The inlet and outlet of the model are set as pressure-inlet and pressure-outlet, respectively, and the temperature is 293.15 K. The temperatures of two walls that are in contact with rollers are also 293.15 K. The heat transfer coefficient between the steel roller and ink is 301 W/(m² K) and that between the rubber roller and ink is 162 W/(m² K). The rotation speeds of the two rollers are 20 rad/s. The rotation direction of the upper one is anticlockwise and that of the lower one is clockwise.

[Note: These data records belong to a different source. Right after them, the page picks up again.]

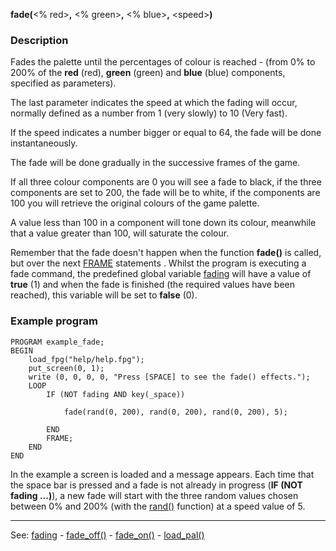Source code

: **fade(**&lt;% red&gt;**,** &lt;% green&gt;**,** &lt;% blue&gt;**,** &lt;speed&gt;**)**

### Description

Fades the palette until the percentages of colour is reached - (from 0% to 200%
of the **red** (red), **green** (green) and **blue** (blue) components, specified as parameters).

The last parameter indicates the speed at which the fading will occur, 
normally defined as a number from 1 (very slowly) to
10 (Very fast).

If the speed indicates a number bigger or equal to 64, the fade will be done
instantaneously.

The fade will be done gradually in the successive frames of the game.

If all three colour components are 0 you will see a fade to black, if the three components are
set to 200, the fade will be to white, if the components are 100 you will retrieve the 
original colours of the game palette.

A value less than 100 in a component will tone down its colour, meanwhile that a value 
greater than 100, will saturate the colour.

Remember that the fade doesn't happen when the function **fade()** is called, but over 
the next [FRAME](frame_statement.md) statements . Whilst the program is executing
a fade command, the predefined global variable [fading](global_fading.md) will have a value of **true**
(1) and when the fade is finished (the required values have been reached), this
variable will be set to **false** (0).

### Example program
```
PROGRAM example_fade;
BEGIN
    load_fpg("help/help.fpg");
    put_screen(0, 1);
    write (0, 0, 0, 0, "Press [SPACE] to see the fade() effects.");
    LOOP
        IF (NOT fading AND key(_space))

            fade(rand(0, 200), rand(0, 200), rand(0, 200), 5);

        END
        FRAME;
    END
END
```


In the example a screen is loaded and a message appears.
Each time that the space bar is pressed and a fade is not already in
progress (**IF (NOT fading ...)**), a new fade will start with the three random values
chosen between 0% and 200% (with the [rand()](rand().md) function) at a speed value of 5.

---------------------------------------
See: [fading](global_fading.md) - [fade_off()](fade_off().md) - [fade_on()](fade_on().md) - [load_pal()](load_pal().md)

The solution methods are default in FLUENT. The SIMPLE algorithm is adopted for model computation. The spatial discretization methods are as follows. Gradient is least squares cell based. Pressure is second order. Momentum is second-order upwind. Turbulent kinetic energy and turbulent dissipation rate are first-order upwind. The absolute criterion of energy residual is 1e–6 and for the others is 1e–3. The residuals converge within 200 iterations.

Results and discussion

Through the simulation analysis of the ink fluid, the ink temperature characteristics and the relationship between the characteristics and the feature size under the combined action of viscous dissipation and heat transfer were studied. The results were also compared with the ink temperature characteristic under the action of viscous dissipation.

Analysis of the ink temperature characteristics

The nephogram, a kind of contour map, represents the distribution of physical quantities with continuously changing color blocks. Figures 6 –9 are the nephograms of the temperature, wall shear stress, pressure, and velocity of the ink fluid, respectively, whose feature size is 0.1 mm.

Figure 6.

The nephogram of ink temperature.

Figure 7.

The nephogram of ink wall shear stress.

Figure 8.

The nephogram of ink pressure.

Figure 9.

The nephogram of ink velocity.

As seen from the Figure 6, the maximum temperature appears near the exit of the microchannel, namely the transition zone between the microchannel exit and the non-extrusion zone. Experimental results by Huang¹² indicate that at the same rotating speed, the temperature in the extrusion zone of rollers increases fastest and first reaches the stable or upper limit value. The final temperature increase here is also higher than other zones, which is in agreement with the simulation results. Figure 7 shows that the maximum wall shear stress appears at the entrance and exit of the microchannel, namely the transition zone between the microchannel and the non-extrusion zone. Figure 8 shows that the maximum pressure appears at the entrance of the microchannel and its transition zone, and the minimum value occurs at the exit of the microchannel and its transition zone. Figure 9 shows that the maximum velocity appears in the middle of the ink layer along the thickness direction in the microchannel.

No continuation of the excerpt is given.